IV. 1. 4 Le portrait de l’artiste en spectateur
34Cette perspective contribue à la dimension métaphorique du texte construite autour du théâtre. Elle constitue une forme de contrepoids poétique à la démarche analytique. Plus qu’une image, le théâtre peut être analysé comme une sorte de grille de lecture du monde. Cette dimension est particulièrement visible à travers le lexique : « voyais » (l. 17) ; « spectacles » (l. 18) ; « m’apparaissant » (l. 19) ; « angle tragique » (l. 19) ; « lumière sanglante » (l. 20). Ces termes mettent en évidence non seulement la thématique du spectateur, mais aussi celle de l’interprétation, notamment dans les deux dernières occurrences. C’est cette dernière dimension qui confère son originalité et sa particularité au texte de Leiris et le distingue d’autobiographies plus traditionnelles. Le texte est également un texte réflexif et il contient les marques de l’argumentation.
IV. 2 Un récit réflexif
35On partira de l’idée que la réflexivité est l’aptitude du sujet à envisager sa propre activité pour en analyser la genèse. Dans une telle perspective, la subjectivité devient l’espace de la représentation de soi et de la prise de conscience par l’individu de sa relation au monde. Elle est donc un savoir sur soi. Dans cette deuxième partie, on s’attachera à mettre en évidence i) que le texte montre comment se construit un regard critique, qui participe de manière récursive à la construction du sujet (Bertucci, 2009) et ii) en quoi cette démarche analytique met en évidence les traces d’une méthodologie qui n’est pas sans lien avec la volonté de construction d’un savoir sur soi et ce à partir d’une étude des marques de la mise en débat.
36La mise en débat se fait au moyen d’un certain nombre de procédés.
IV. 2. 1 Le recours aux connecteurs
Rappel 46. La notion de connecteurs
Les connecteurs sont des « termes de liaison et de structuration » (GMF, 2016, p. 1044). Ils participent à l’organisation de la structure du texte en construisant des liens entre les propositions et en mettant en évidence les articulations du discours (ibid.). Ils possèdent aussi une fonction énonciative et marquent les stratégies d’organisation du discours (p. 1045).
37On notera l’utilisation de bref (l. 11) comme marqueur de clôture et de reformulation abrégée (GMF, 2016, p. 1051) ; de par exemple (l. 23-24) comme marqueur d’exemplification (p. 1049) ; de donc (l. 16) comme marqueur de conclusion d’un raisonnement (p. 1057) ; de bien entendu (l. 1) comme marqueur de concession (p. 1053).

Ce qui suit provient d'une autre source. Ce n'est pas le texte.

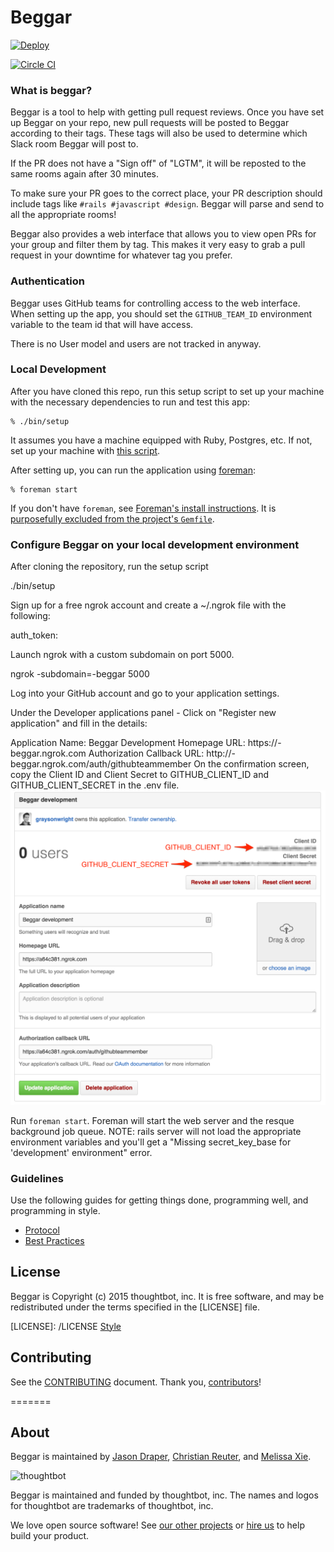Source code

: # Beggar

[![Deploy](https://www.herokucdn.com/deploy/button.svg)](https://heroku.com/deploy)

[![Circle
CI](https://circleci.com/gh/thoughtbot/beggar.svg?style=svg&circle-token=07d9bd80401d852967891e169b8ef64ef36e649f)](https://circleci.com/gh/thoughtbot/beggar)

### What is beggar?

Beggar is a tool to help with getting pull request reviews. Once you have set up
Beggar on your repo, new pull requests will be posted to Beggar according to
their tags. These tags will also be used to determine which Slack room Beggar
will post to.

If the PR does not have a "Sign off" of "LGTM", it will be reposted to the same
rooms again after 30 minutes.

To make sure your PR goes to the correct place, your PR description should
include tags like `#rails #javascript #design`. Beggar will parse and send to
all the appropriate rooms!

Beggar also provides a web interface that allows you to view open PRs for your
group and filter them by tag. This makes it very easy to grab a pull request in
your downtime for whatever tag you prefer.

### Authentication

Beggar uses GitHub teams for controlling access to the web interface. When
setting up the app, you should set the `GITHUB_TEAM_ID` environment variable to
the team id that will have access.

There is no User model and users are not tracked in anyway.

### Local Development

After you have cloned this repo, run this setup script to set up your machine
with the necessary dependencies to run and test this app:

    % ./bin/setup

It assumes you have a machine equipped with Ruby, Postgres, etc. If not, set up
your machine with [this script].

[this script]: https://github.com/thoughtbot/laptop

After setting up, you can run the application using [foreman]:

    % foreman start

If you don't have `foreman`, see [Foreman's install instructions][foreman]. It
is [purposefully excluded from the project's `Gemfile`][exclude].

[foreman]: https://github.com/ddollar/foreman
[exclude]: https://github.com/ddollar/foreman/pull/437#issuecomment-41110407

### Configure Beggar on your local development environment

After cloning the repository, run the setup script

./bin/setup

Sign up for a free ngrok account and create a ~/.ngrok file with the following:

auth_token: <your-token>

Launch ngrok with a custom subdomain on port 5000.

ngrok -subdomain=<your-initials>-beggar 5000

Log into your GitHub account and go to your application settings.

Under the Developer applications panel - Click on "Register new application" and fill in the details:

Application Name: Beggar Development
Homepage URL: https://<your-initials>-beggar.ngrok.com
Authorization Callback URL: http://<your-initials>-beggar.ngrok.com/auth/githubteammember
On the confirmation screen, copy the Client ID and Client Secret to GITHUB_CLIENT_ID and GITHUB_CLIENT_SECRET in the .env file.
![OAuth application settings](OAuth_Application_Settings.png)

Run `foreman start`. Foreman will start the web server and the resque background job queue.
NOTE: rails server will not load the appropriate environment variables
and you'll get a "Missing secret_key_base for 'development' environment" error.

### Guidelines

Use the following guides for getting things done, programming well, and
programming in style.

* [Protocol](http://github.com/thoughtbot/guides/blob/master/protocol)
* [Best Practices](http://github.com/thoughtbot/guides/blob/master/best-practices)

## License

Beggar is Copyright (c) 2015 thoughtbot, inc.
It is free software, and may be redistributed
under the terms specified in the [LICENSE] file.

  [LICENSE]: /LICENSE [Style](http://github.com/thoughtbot/guides/blob/master/style)

## Contributing

See the [CONTRIBUTING] document.
Thank you, [contributors]!

  [CONTRIBUTING]: CONTRIBUTING.md
  [contributors]: https://github.com/thoughtbot/beggar/graphs/contributors

=======

## About

Beggar is maintained by [Jason Draper], [Christian Reuter], and [Melissa Xie].

  [Jason Draper]: http://github.com/drapergeek
  [Christian Reuter]: http://github.com/creuter
  [Melissa Xie]: https://github.com/mxie

![thoughtbot](https://thoughtbot.com/logo.png)

Beggar is maintained and funded by thoughtbot, inc.
The names and logos for thoughtbot are trademarks of thoughtbot, inc.

We love open source software!
See [our other projects][community]
or [hire us][hire] to help build your product.

  [community]: https://thoughtbot.com/community?utm_source=github
  [hire]: https://thoughtbot.com/hire-us?utm_source=github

IV. 2. 2 Les modalités d’énonciation
Rappel 47. Les modalités d’énonciation
Ce sont des éléments linguistiques qui expriment l’attitude du locuteur par rapport à son énoncé. Elles réfèrent « au sujet de l’énonciation en marquant l’attitude énonciative de celui-ci » (GMF, 2016, p. 975). Elles sont exprimées par le truchement de divers types de phrase énonciatifsa : déclaratif, interrogatif, injonctif (ibid.).
a. Voir sur ce point l’approfondissement 42 intitulé : « La négation n’est-elle qu’un type de phrase facultatif ? ».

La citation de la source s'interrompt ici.